━━━━━ DATASET RECORDS ━━━━━

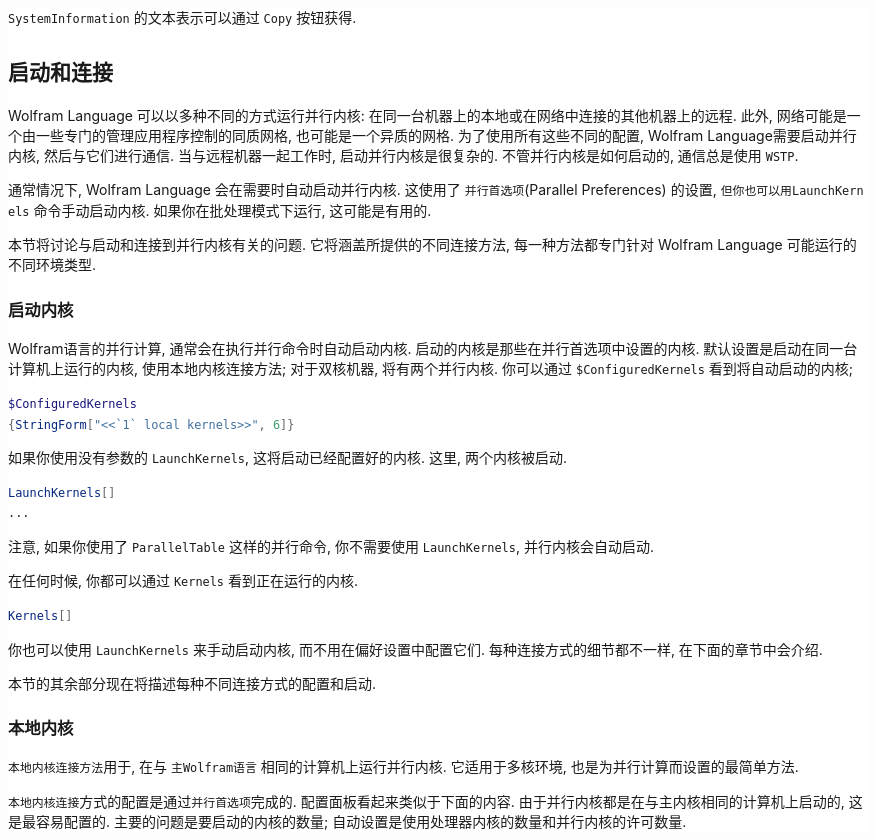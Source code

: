`SystemInformation` 的文本表示可以通过 `Copy` 按钮获得.

## 启动和连接

Wolfram Language 可以以多种不同的方式运行并行内核: 在同一台机器上的本地或在网络中连接的其他机器上的远程.
此外, 网络可能是一个由一些专门的管理应用程序控制的同质网格, 也可能是一个异质的网格. 为了使用所有这些不同的配置, Wolfram Language需要启动并行内核, 然后与它们进行通信.
当与远程机器一起工作时, 启动并行内核是很复杂的.
不管并行内核是如何启动的, 通信总是使用 `WSTP`.

通常情况下, Wolfram Language 会在需要时自动启动并行内核.
这使用了 `并行首选项`(Parallel Preferences) 的设置, `但你也可以用LaunchKernels` 命令手动启动内核.
如果你在批处理模式下运行, 这可能是有用的.

本节将讨论与启动和连接到并行内核有关的问题.
它将涵盖所提供的不同连接方法, 每一种方法都专门针对 Wolfram Language 可能运行的不同环境类型.

### 启动内核

Wolfram语言的并行计算, 通常会在执行并行命令时自动启动内核.
启动的内核是那些在并行首选项中设置的内核.
默认设置是启动在同一台计算机上运行的内核, 使用本地内核连接方法;
对于双核机器, 将有两个并行内核.
你可以通过 `$ConfiguredKernels` 看到将自动启动的内核;

```mathematica
$ConfiguredKernels
{StringForm["<<`1` local kernels>>", 6]}
```

如果你使用没有参数的 `LaunchKernels`, 这将启动已经配置好的内核.
这里, 两个内核被启动.

```mathematica
LaunchKernels[]
...
```

注意, 如果你使用了 `ParallelTable` 这样的并行命令, 你不需要使用 `LaunchKernels`, 并行内核会自动启动.

在任何时候, 你都可以通过 `Kernels` 看到正在运行的内核.

```mathematica
Kernels[]
```

你也可以使用 `LaunchKernels` 来手动启动内核, 而不用在偏好设置中配置它们.
每种连接方式的细节都不一样, 在下面的章节中会介绍.

本节的其余部分现在将描述每种不同连接方式的配置和启动.

### 本地内核

`本地内核连接方法`用于, 在与 `主Wolfram语言` 相同的计算机上运行并行内核.
它适用于多核环境, 也是为并行计算而设置的最简单方法.

`本地内核连接`方式的配置是通过`并行首选项`完成的.
配置面板看起来类似于下面的内容.
由于并行内核都是在与主内核相同的计算机上启动的, 这是最容易配置的.
主要的问题是要启动的内核的数量;
自动设置是使用处理器内核的数量和并行内核的许可数量.
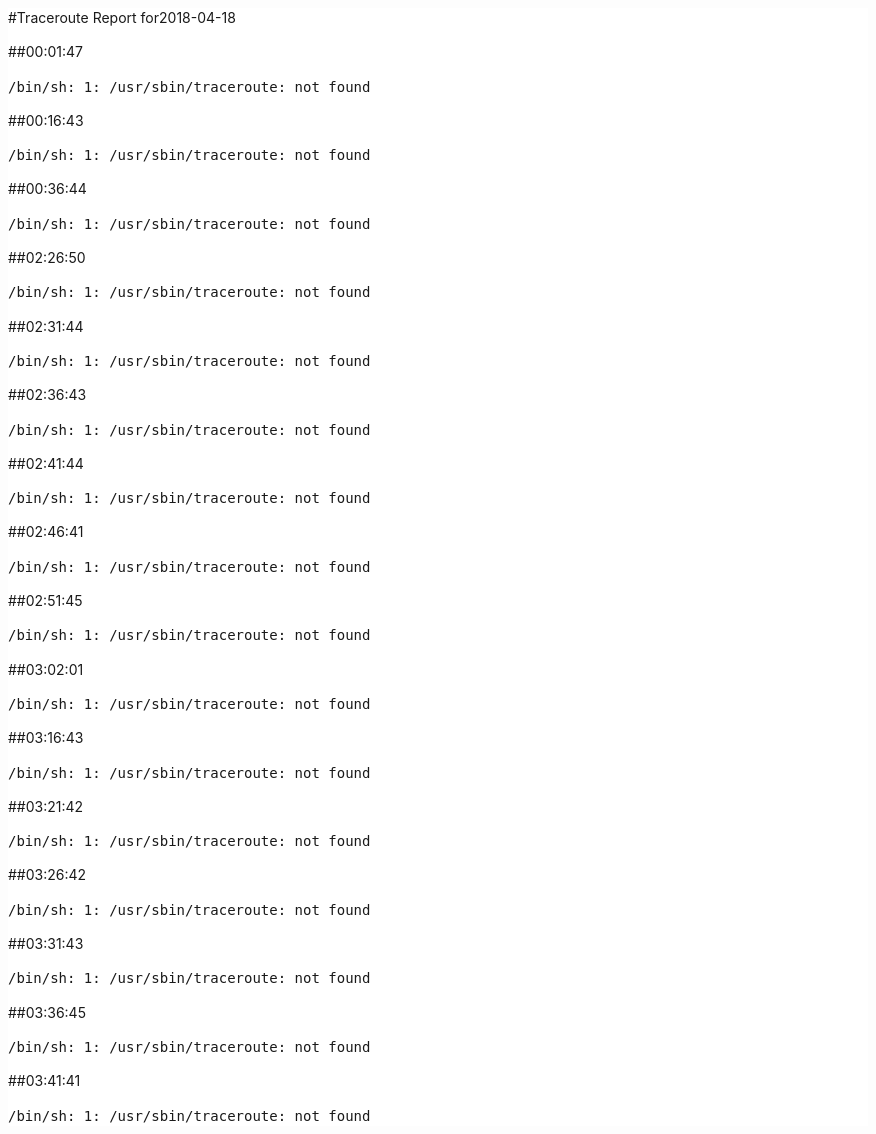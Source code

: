 #Traceroute Report for2018-04-18

##00:01:47

<p><pre><samp>/bin/sh: 1: /usr/sbin/traceroute: not found</samp></pre></p>

##00:16:43

<p><pre><samp>/bin/sh: 1: /usr/sbin/traceroute: not found</samp></pre></p>

##00:36:44

<p><pre><samp>/bin/sh: 1: /usr/sbin/traceroute: not found</samp></pre></p>

##02:26:50

<p><pre><samp>/bin/sh: 1: /usr/sbin/traceroute: not found</samp></pre></p>

##02:31:44

<p><pre><samp>/bin/sh: 1: /usr/sbin/traceroute: not found</samp></pre></p>

##02:36:43

<p><pre><samp>/bin/sh: 1: /usr/sbin/traceroute: not found</samp></pre></p>

##02:41:44

<p><pre><samp>/bin/sh: 1: /usr/sbin/traceroute: not found</samp></pre></p>

##02:46:41

<p><pre><samp>/bin/sh: 1: /usr/sbin/traceroute: not found</samp></pre></p>

##02:51:45

<p><pre><samp>/bin/sh: 1: /usr/sbin/traceroute: not found</samp></pre></p>

##03:02:01

<p><pre><samp>/bin/sh: 1: /usr/sbin/traceroute: not found</samp></pre></p>

##03:16:43

<p><pre><samp>/bin/sh: 1: /usr/sbin/traceroute: not found</samp></pre></p>

##03:21:42

<p><pre><samp>/bin/sh: 1: /usr/sbin/traceroute: not found</samp></pre></p>

##03:26:42

<p><pre><samp>/bin/sh: 1: /usr/sbin/traceroute: not found</samp></pre></p>

##03:31:43

<p><pre><samp>/bin/sh: 1: /usr/sbin/traceroute: not found</samp></pre></p>

##03:36:45

<p><pre><samp>/bin/sh: 1: /usr/sbin/traceroute: not found</samp></pre></p>

##03:41:41

<p><pre><samp>/bin/sh: 1: /usr/sbin/traceroute: not found</samp></pre></p>
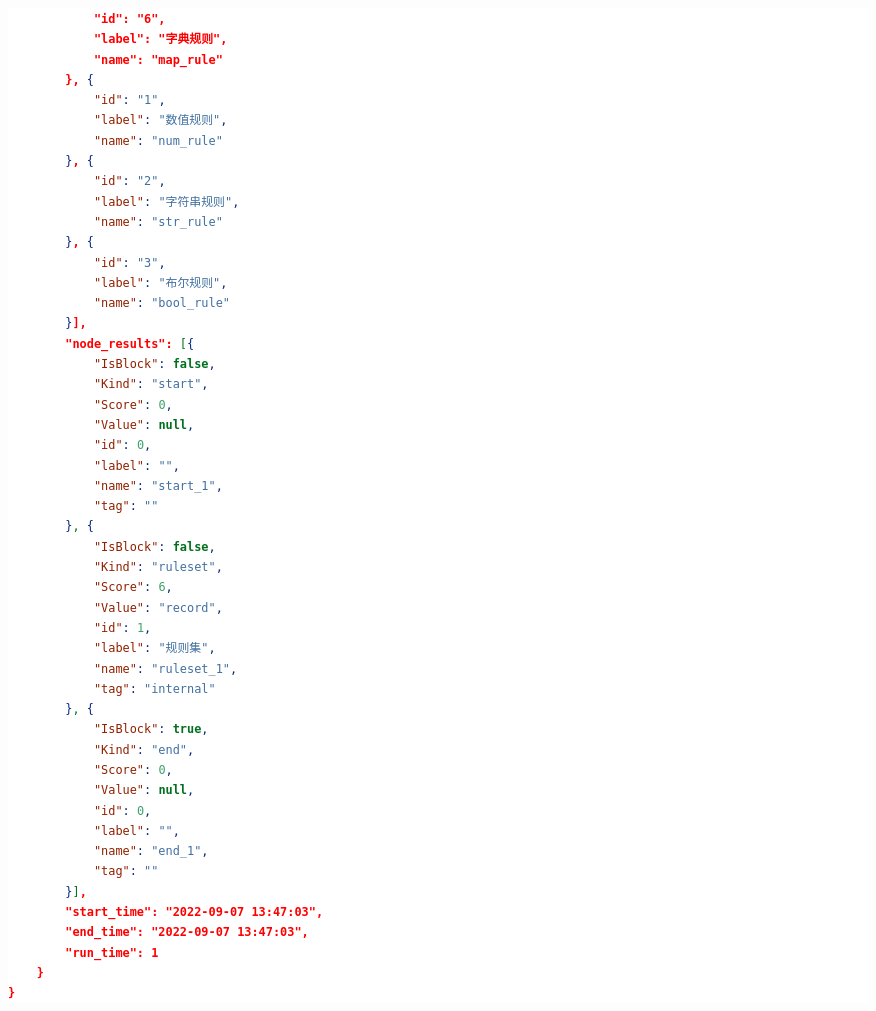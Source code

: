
 ```json
			"id": "6",
			"label": "字典规则",
			"name": "map_rule"
		}, {
			"id": "1",
			"label": "数值规则",
			"name": "num_rule"
		}, {
			"id": "2",
			"label": "字符串规则",
			"name": "str_rule"
		}, {
			"id": "3",
			"label": "布尔规则",
			"name": "bool_rule"
		}],
		"node_results": [{
			"IsBlock": false,
			"Kind": "start",
			"Score": 0,
			"Value": null,
			"id": 0,
			"label": "",
			"name": "start_1",
			"tag": ""
		}, {
			"IsBlock": false,
			"Kind": "ruleset",
			"Score": 6,
			"Value": "record",
			"id": 1,
			"label": "规则集",
			"name": "ruleset_1",
			"tag": "internal"
		}, {
			"IsBlock": true,
			"Kind": "end",
			"Score": 0,
			"Value": null,
			"id": 0,
			"label": "",
			"name": "end_1",
			"tag": ""
		}],
		"start_time": "2022-09-07 13:47:03",
		"end_time": "2022-09-07 13:47:03",
		"run_time": 1
	}
}
```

━━━━━

> **TASK ITEM**
Lines holding the string "label" must be copied out of the entries above.

> **SOLUTION FOR THIS PROBLEM**
			"label": "字典规则",
			"label": "数值规则",
			"label": "字符串规则",
			"label": "布尔规则",
			"label": "",
			"label": "规则集",
			"label": "",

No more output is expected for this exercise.